START DATA PROVIDED

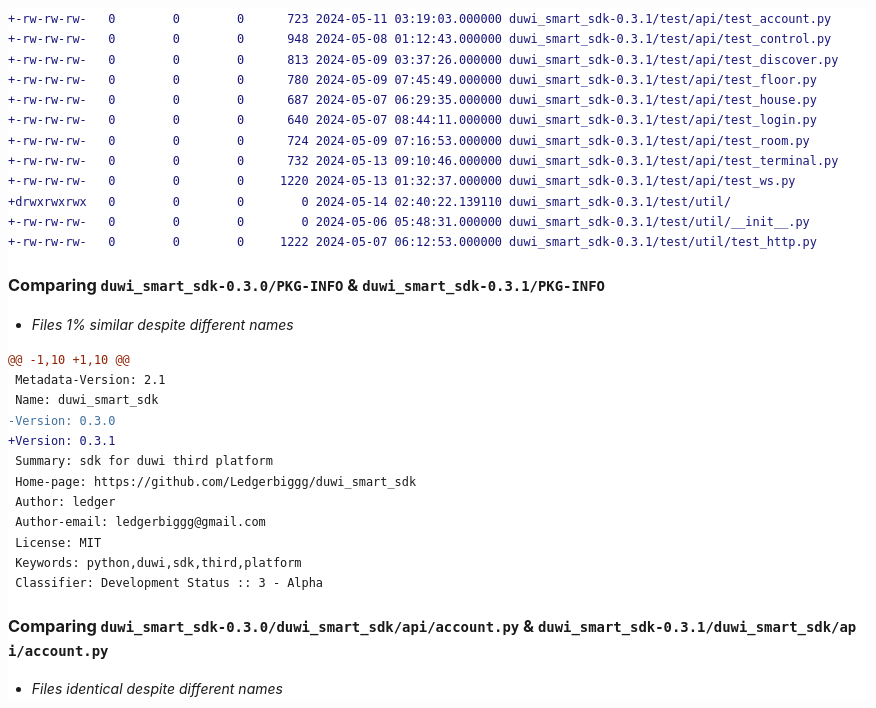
 ```diff
+-rw-rw-rw-   0        0        0      723 2024-05-11 03:19:03.000000 duwi_smart_sdk-0.3.1/test/api/test_account.py
+-rw-rw-rw-   0        0        0      948 2024-05-08 01:12:43.000000 duwi_smart_sdk-0.3.1/test/api/test_control.py
+-rw-rw-rw-   0        0        0      813 2024-05-09 03:37:26.000000 duwi_smart_sdk-0.3.1/test/api/test_discover.py
+-rw-rw-rw-   0        0        0      780 2024-05-09 07:45:49.000000 duwi_smart_sdk-0.3.1/test/api/test_floor.py
+-rw-rw-rw-   0        0        0      687 2024-05-07 06:29:35.000000 duwi_smart_sdk-0.3.1/test/api/test_house.py
+-rw-rw-rw-   0        0        0      640 2024-05-07 08:44:11.000000 duwi_smart_sdk-0.3.1/test/api/test_login.py
+-rw-rw-rw-   0        0        0      724 2024-05-09 07:16:53.000000 duwi_smart_sdk-0.3.1/test/api/test_room.py
+-rw-rw-rw-   0        0        0      732 2024-05-13 09:10:46.000000 duwi_smart_sdk-0.3.1/test/api/test_terminal.py
+-rw-rw-rw-   0        0        0     1220 2024-05-13 01:32:37.000000 duwi_smart_sdk-0.3.1/test/api/test_ws.py
+drwxrwxrwx   0        0        0        0 2024-05-14 02:40:22.139110 duwi_smart_sdk-0.3.1/test/util/
+-rw-rw-rw-   0        0        0        0 2024-05-06 05:48:31.000000 duwi_smart_sdk-0.3.1/test/util/__init__.py
+-rw-rw-rw-   0        0        0     1222 2024-05-07 06:12:53.000000 duwi_smart_sdk-0.3.1/test/util/test_http.py
```

### Comparing `duwi_smart_sdk-0.3.0/PKG-INFO` & `duwi_smart_sdk-0.3.1/PKG-INFO`

 * *Files 1% similar despite different names*

```diff
@@ -1,10 +1,10 @@
 Metadata-Version: 2.1
 Name: duwi_smart_sdk
-Version: 0.3.0
+Version: 0.3.1
 Summary: sdk for duwi third platform
 Home-page: https://github.com/Ledgerbiggg/duwi_smart_sdk
 Author: ledger
 Author-email: ledgerbiggg@gmail.com
 License: MIT
 Keywords: python,duwi,sdk,third,platform
 Classifier: Development Status :: 3 - Alpha
```

### Comparing `duwi_smart_sdk-0.3.0/duwi_smart_sdk/api/account.py` & `duwi_smart_sdk-0.3.1/duwi_smart_sdk/api/account.py`

 * *Files identical despite different names*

END DATA PROVIDED

WHAT THIS TASK INVOLVES: Look through the entries and find each line that has the string "third". Copy those lines.

TASK RESPONSE:
 Summary: sdk for duwi third platform
 Keywords: python,duwi,sdk,third,platform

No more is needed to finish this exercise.